EXERCISE BRIEF. Once the pictures are removed, reproduce what is left of the data below exactly.

Plain-text document sources:
────────────────────

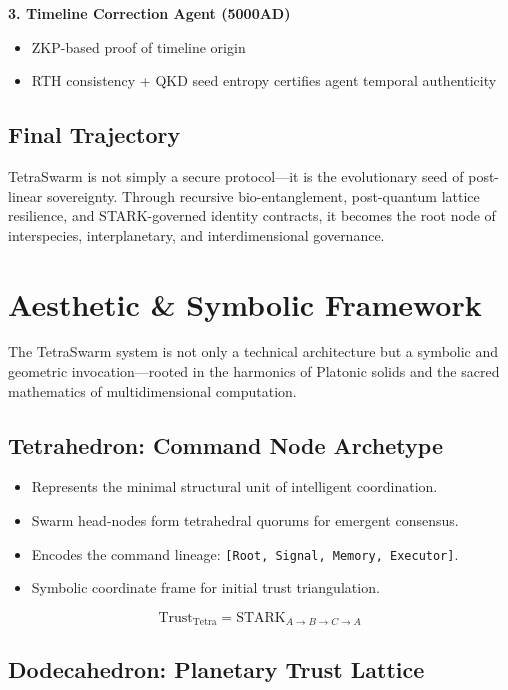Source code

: \documentclass{article}
\begin{document}
\textbf{3. Timeline Correction Agent (5000AD)}  
\begin{itemize}
    \item ZKP-based proof of timeline origin
    \item RTH consistency + QKD seed entropy certifies agent temporal authenticity
\end{itemize}

\subsection*{Final Trajectory}

TetraSwarm is not simply a secure protocol—it is the evolutionary seed of post-linear sovereignty. Through recursive bio-entanglement, post-quantum lattice resilience, and STARK-governed identity contracts, it becomes the root node of interspecies, interplanetary, and interdimensional governance.

\section*{Aesthetic \& Symbolic Framework}

The TetraSwarm system is not only a technical architecture but a symbolic and geometric invocation—rooted in the harmonics of Platonic solids and the sacred mathematics of multidimensional computation.

\subsection*{Tetrahedron: Command Node Archetype}

\begin{itemize}
    \item Represents the minimal structural unit of intelligent coordination.
    \item Swarm head-nodes form tetrahedral quorums for emergent consensus.
    \item Encodes the command lineage: \texttt{[Root, Signal, Memory, Executor]}.
    \item Symbolic coordinate frame for initial trust triangulation.
\end{itemize}

\[
\text{Trust}_{\text{Tetra}} = \text{STARK}_{A \rightarrow B \rightarrow C \rightarrow A}
\]

\subsection*{Dodecahedron: Planetary Trust Lattice}
\end{document}

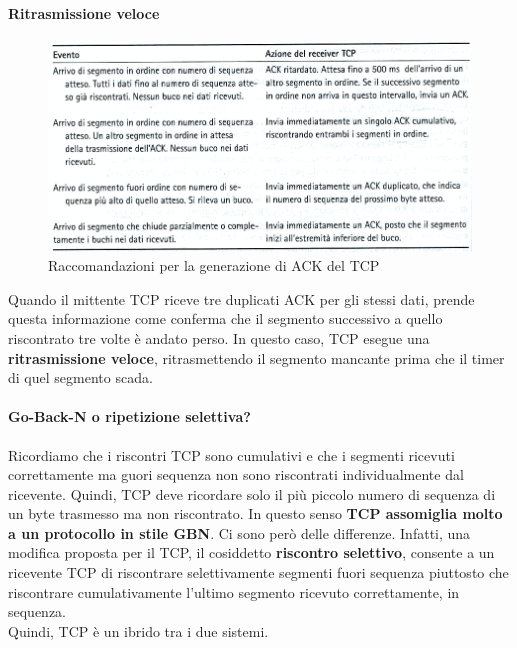 \documentclass[11pt,a4paper]{article}
\begin{document}
\paragraph{Ritrasmissione veloce}
\begin{figure}
	\includegraphics[scale=0.6]{img/034.png}
	\caption{Raccomandazioni per la generazione di ACK del TCP}
\end{figure}
Quando il mittente TCP riceve tre duplicati ACK per gli stessi dati, prende questa informazione come conferma che il segmento successivo a quello riscontrato tre volte è andato perso. In questo caso, TCP esegue una \textbf{ritrasmissione veloce}, ritrasmettendo il segmento mancante prima che il timer di quel segmento scada.
\paragraph{Go-Back-N o ripetizione selettiva?}
Ricordiamo che i riscontri TCP sono cumulativi e che i segmenti ricevuti correttamente ma guori sequenza non sono riscontrati individualmente dal ricevente. Quindi, TCP deve ricordare solo il più piccolo numero di sequenza di un byte trasmesso ma non riscontrato. In questo senso \textbf{TCP assomiglia molto a un protocollo in stile GBN}. Ci sono però delle differenze. Infatti, una modifica proposta per il TCP, il cosiddetto \textbf{riscontro selettivo}, consente a un ricevente TCP di riscontrare selettivamente segmenti fuori sequenza piuttosto che riscontrare cumulativamente l'ultimo segmento ricevuto correttamente, in sequenza. \\
Quindi, TCP è un ibrido tra i due sistemi.
\end{document}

────────────────────

TASK SOLUTION.
Source code

: \documentclass{article}
\begin{document}
\textbf{3. Timeline Correction Agent (5000AD)}  
\begin{itemize}
    \item ZKP-based proof of timeline origin
    \item RTH consistency + QKD seed entropy certifies agent temporal authenticity
\end{itemize}

\subsection*{Final Trajectory}

TetraSwarm is not simply a secure protocol—it is the evolutionary seed of post-linear sovereignty. Through recursive bio-entanglement, post-quantum lattice resilience, and STARK-governed identity contracts, it becomes the root node of interspecies, interplanetary, and interdimensional governance.

\section*{Aesthetic \& Symbolic Framework}

The TetraSwarm system is not only a technical architecture but a symbolic and geometric invocation—rooted in the harmonics of Platonic solids and the sacred mathematics of multidimensional computation.

\subsection*{Tetrahedron: Command Node Archetype}

\begin{itemize}
    \item Represents the minimal structural unit of intelligent coordination.
    \item Swarm head-nodes form tetrahedral quorums for emergent consensus.
    \item Encodes the command lineage: \texttt{[Root, Signal, Memory, Executor]}.
    \item Symbolic coordinate frame for initial trust triangulation.
\end{itemize}

\[
\text{Trust}_{\text{Tetra}} = \text{STARK}_{A \rightarrow B \rightarrow C \rightarrow A}
\]

\subsection*{Dodecahedron: Planetary Trust Lattice}
\end{document}

 \documentclass[11pt,a4paper]{article}
\begin{document}
\paragraph{Ritrasmissione veloce}
\begin{figure}
	\includegraphics[scale=0.6]{img/034.png}
	\caption{Raccomandazioni per la generazione di ACK del TCP}
\end{figure}
Quando il mittente TCP riceve tre duplicati ACK per gli stessi dati, prende questa informazione come conferma che il segmento successivo a quello riscontrato tre volte è andato perso. In questo caso, TCP esegue una \textbf{ritrasmissione veloce}, ritrasmettendo il segmento mancante prima che il timer di quel segmento scada.
\paragraph{Go-Back-N o ripetizione selettiva?}
Ricordiamo che i riscontri TCP sono cumulativi e che i segmenti ricevuti correttamente ma guori sequenza non sono riscontrati individualmente dal ricevente. Quindi, TCP deve ricordare solo il più piccolo numero di sequenza di un byte trasmesso ma non riscontrato. In questo senso \textbf{TCP assomiglia molto a un protocollo in stile GBN}. Ci sono però delle differenze. Infatti, una modifica proposta per il TCP, il cosiddetto \textbf{riscontro selettivo}, consente a un ricevente TCP di riscontrare selettivamente segmenti fuori sequenza piuttosto che riscontrare cumulativamente l'ultimo segmento ricevuto correttamente, in sequenza. \\
Quindi, TCP è un ibrido tra i due sistemi.
\end{document}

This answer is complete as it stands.